Saisonstart im Biosphärenreservat: Haltepunkte Natur laden zum Entdecken ein
Mit dem Start der touristischen Saison beginnt auch im Biosphärenreservat eine gute Zeit, die Natur- und Kulturlandschaft der Region zu erkunden. Zahlreiche Angebote ermöglichen es, die Prignitz zu Fuß oder mit dem Fahrrad kennenzulernen. Ein wichtiger Bestandteil der Besucherlenkung und Umweltbildung sind die „Haltepunkte Natur“.
Natur erleben an 26 Standorten
Insgesamt 26 „Haltepunkte Natur“ bieten Ausblicke in die Landschaft des Biosphärenreservats und vermitteln Informationen zu Natur, Geschichte und Besonderheiten der jeweiligen Standorte. Sie laden dazu ein, die Umgebung bewusst wahrzunehmen und Tiere, Pflanzen und Landschaftsformen zu beobachten.
Viele Stationen sind gut mit dem Fahrrad erreichbar. Die Knotenpunktwegweisung führt Besucherinnen und Besucher auf ausgeschilderten Routen zu den einzelnen Haltepunkten.
Die Themen reichen vom Deichrückverlegungsgebiet über die Kranichbeobachtung im Rambower Moor bis zur Binnendüne Quitzöbel mit ihren Ameisenlöwen.

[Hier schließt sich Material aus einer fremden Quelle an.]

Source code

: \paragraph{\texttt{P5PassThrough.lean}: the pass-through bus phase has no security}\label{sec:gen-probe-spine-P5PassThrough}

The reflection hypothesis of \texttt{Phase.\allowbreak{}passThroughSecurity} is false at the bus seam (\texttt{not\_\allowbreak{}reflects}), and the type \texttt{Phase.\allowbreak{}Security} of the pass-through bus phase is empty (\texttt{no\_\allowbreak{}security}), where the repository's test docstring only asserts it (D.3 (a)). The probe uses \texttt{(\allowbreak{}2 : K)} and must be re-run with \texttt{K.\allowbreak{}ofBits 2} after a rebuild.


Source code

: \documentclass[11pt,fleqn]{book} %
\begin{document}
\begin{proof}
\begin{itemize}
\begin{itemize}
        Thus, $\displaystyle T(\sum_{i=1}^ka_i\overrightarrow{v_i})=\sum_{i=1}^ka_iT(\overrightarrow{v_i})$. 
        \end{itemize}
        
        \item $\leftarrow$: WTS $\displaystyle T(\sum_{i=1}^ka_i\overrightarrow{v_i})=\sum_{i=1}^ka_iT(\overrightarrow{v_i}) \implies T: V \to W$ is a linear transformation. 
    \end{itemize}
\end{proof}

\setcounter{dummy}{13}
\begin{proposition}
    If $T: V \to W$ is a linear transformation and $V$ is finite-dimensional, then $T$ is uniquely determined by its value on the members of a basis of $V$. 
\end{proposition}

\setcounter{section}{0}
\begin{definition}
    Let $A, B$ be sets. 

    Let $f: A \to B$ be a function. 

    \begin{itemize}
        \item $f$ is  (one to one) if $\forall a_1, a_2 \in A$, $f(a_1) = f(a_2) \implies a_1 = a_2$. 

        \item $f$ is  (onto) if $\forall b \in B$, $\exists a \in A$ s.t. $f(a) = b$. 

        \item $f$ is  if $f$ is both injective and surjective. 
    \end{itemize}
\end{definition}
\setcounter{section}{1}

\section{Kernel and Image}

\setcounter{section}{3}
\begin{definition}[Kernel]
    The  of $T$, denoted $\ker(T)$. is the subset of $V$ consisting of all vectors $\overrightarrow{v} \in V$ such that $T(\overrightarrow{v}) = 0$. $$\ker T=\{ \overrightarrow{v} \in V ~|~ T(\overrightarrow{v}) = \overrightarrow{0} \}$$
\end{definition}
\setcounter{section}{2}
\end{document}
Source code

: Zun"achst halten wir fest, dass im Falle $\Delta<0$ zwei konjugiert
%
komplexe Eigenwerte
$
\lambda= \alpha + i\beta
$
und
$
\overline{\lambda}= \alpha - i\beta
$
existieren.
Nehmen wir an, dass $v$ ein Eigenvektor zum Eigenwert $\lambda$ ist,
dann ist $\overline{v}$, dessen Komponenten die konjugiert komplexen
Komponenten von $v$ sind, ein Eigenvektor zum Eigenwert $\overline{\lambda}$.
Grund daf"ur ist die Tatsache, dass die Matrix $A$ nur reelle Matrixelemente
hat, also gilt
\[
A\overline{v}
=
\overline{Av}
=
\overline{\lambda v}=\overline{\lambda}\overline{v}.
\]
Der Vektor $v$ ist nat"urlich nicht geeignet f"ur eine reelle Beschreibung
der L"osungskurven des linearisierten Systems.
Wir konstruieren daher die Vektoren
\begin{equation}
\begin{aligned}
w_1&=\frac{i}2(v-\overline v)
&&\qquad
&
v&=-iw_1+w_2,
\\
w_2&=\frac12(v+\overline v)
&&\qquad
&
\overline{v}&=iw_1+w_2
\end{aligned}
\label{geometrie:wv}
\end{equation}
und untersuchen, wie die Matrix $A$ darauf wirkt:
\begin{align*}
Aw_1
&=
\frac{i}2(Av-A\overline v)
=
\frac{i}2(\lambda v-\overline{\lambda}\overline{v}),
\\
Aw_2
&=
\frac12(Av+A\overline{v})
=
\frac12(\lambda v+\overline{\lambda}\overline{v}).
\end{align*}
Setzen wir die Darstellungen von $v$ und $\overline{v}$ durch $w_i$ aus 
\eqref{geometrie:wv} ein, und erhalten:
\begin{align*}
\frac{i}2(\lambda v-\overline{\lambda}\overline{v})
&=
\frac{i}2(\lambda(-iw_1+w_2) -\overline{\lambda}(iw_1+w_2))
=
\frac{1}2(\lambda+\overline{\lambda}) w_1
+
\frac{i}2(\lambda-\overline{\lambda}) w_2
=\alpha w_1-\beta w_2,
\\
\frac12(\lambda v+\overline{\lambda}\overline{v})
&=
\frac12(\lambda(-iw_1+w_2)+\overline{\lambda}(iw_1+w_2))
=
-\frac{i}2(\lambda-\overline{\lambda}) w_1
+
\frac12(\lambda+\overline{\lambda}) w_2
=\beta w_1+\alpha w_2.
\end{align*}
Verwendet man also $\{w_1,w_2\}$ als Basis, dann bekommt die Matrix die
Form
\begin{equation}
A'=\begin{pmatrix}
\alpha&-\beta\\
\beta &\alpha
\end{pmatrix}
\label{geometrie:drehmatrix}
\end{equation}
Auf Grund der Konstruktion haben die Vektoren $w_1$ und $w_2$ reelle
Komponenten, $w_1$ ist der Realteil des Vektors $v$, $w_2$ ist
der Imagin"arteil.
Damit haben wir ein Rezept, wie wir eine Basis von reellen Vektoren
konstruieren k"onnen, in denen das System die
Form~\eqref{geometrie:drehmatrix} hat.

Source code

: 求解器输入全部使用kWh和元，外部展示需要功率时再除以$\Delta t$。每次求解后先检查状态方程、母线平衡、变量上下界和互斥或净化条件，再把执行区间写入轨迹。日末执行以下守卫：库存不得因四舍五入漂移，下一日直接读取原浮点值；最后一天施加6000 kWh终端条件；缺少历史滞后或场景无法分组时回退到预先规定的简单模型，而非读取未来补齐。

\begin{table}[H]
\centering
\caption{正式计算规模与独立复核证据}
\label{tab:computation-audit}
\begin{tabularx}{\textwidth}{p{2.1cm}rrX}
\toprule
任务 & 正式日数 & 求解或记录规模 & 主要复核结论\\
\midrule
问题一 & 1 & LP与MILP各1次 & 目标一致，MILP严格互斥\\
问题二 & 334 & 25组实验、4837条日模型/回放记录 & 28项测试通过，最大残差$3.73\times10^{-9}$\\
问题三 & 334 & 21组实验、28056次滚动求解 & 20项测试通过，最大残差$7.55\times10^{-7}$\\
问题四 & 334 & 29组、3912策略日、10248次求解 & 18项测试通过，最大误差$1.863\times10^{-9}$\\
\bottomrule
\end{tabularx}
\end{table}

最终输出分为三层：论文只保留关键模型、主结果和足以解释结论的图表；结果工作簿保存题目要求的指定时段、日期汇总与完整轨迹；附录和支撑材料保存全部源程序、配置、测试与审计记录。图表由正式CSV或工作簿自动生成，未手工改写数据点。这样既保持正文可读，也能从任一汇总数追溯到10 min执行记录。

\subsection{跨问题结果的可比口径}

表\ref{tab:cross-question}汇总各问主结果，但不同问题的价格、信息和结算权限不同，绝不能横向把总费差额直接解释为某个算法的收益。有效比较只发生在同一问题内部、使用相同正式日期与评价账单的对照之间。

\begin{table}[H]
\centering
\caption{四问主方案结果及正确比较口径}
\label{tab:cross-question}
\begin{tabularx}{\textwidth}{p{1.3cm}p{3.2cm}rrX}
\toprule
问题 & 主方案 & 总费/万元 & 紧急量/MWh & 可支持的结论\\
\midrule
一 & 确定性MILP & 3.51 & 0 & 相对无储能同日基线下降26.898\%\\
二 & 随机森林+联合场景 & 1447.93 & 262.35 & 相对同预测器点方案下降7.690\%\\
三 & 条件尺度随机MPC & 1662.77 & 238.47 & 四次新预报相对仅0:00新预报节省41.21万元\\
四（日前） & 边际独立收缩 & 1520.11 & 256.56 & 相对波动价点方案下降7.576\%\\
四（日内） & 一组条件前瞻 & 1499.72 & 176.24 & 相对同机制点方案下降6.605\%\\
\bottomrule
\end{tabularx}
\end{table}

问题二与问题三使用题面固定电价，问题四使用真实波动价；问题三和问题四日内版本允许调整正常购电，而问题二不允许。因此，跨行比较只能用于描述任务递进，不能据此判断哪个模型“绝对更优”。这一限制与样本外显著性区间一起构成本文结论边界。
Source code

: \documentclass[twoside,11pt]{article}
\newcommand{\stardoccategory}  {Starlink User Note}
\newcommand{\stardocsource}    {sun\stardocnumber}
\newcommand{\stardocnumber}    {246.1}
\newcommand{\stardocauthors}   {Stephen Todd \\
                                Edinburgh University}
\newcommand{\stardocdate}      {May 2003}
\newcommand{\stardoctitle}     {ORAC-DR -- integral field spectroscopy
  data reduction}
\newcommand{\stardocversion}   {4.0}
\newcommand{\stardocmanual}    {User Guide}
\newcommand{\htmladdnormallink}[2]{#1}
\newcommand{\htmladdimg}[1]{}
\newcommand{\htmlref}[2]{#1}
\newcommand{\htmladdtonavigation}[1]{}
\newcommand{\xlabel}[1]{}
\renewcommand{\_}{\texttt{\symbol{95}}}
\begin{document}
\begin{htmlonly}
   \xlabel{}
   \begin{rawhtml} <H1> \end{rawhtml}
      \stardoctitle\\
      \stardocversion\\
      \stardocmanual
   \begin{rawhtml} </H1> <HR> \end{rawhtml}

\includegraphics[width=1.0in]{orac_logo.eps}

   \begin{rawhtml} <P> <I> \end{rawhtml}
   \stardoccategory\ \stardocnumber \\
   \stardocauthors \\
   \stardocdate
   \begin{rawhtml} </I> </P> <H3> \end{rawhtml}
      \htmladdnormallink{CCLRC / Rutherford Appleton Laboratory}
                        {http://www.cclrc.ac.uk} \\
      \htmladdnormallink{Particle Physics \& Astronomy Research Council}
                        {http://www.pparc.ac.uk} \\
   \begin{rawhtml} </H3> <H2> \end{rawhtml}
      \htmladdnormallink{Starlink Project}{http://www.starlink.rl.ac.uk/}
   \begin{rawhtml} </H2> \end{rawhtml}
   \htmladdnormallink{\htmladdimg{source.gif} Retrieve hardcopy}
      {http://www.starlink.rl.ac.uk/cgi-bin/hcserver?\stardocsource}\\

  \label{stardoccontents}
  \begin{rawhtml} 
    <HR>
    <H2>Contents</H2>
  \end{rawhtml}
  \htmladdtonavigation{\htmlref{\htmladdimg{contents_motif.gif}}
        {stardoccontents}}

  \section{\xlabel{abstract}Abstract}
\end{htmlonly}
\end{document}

Informationstafeln an Aussichtstürmen und entlang der Wege erläutern die jeweiligen Besonderheiten.
Neue und ergänzte Angebote
Auch in diesem Jahr wurden mehrere Maßnahmen umgesetzt, um das Angebot weiterzuentwickeln.
Am Parkplatz in Boberow informiert eine neue Tafel „Willkommen am Rambower Moor“ über den rund 12 Kilometer langen Zweiseitenweg und die Besonderheiten des Gebiets. Weitere Tafeln entlang der Route ergänzen das Informationsangebot.
Am Aussichtsturm „Rudower Seeblick“ wurde eine neue Treppe errichtet. Sie erleichtert den Zugang und verbessert die Sicherheit bei der Naturbeobachtung.
Der Gandower Grenzturm wurde offiziell als „Haltepunkt Natur“ aufgenommen. Eine neue Informationstafel erläutert die Bauweise und Geschichte des Turms sowie das Projekt „Einheitsbuddeln“, bei dem Schülerinnen und Schüler jährlich Bäume in der Region pflanzen. Der Standort ist Teil des etwa sechs Kilometer langen Rundwanderwegs zur Deichrückverlegung. Weitere Informationstafeln ergänzen den Weg.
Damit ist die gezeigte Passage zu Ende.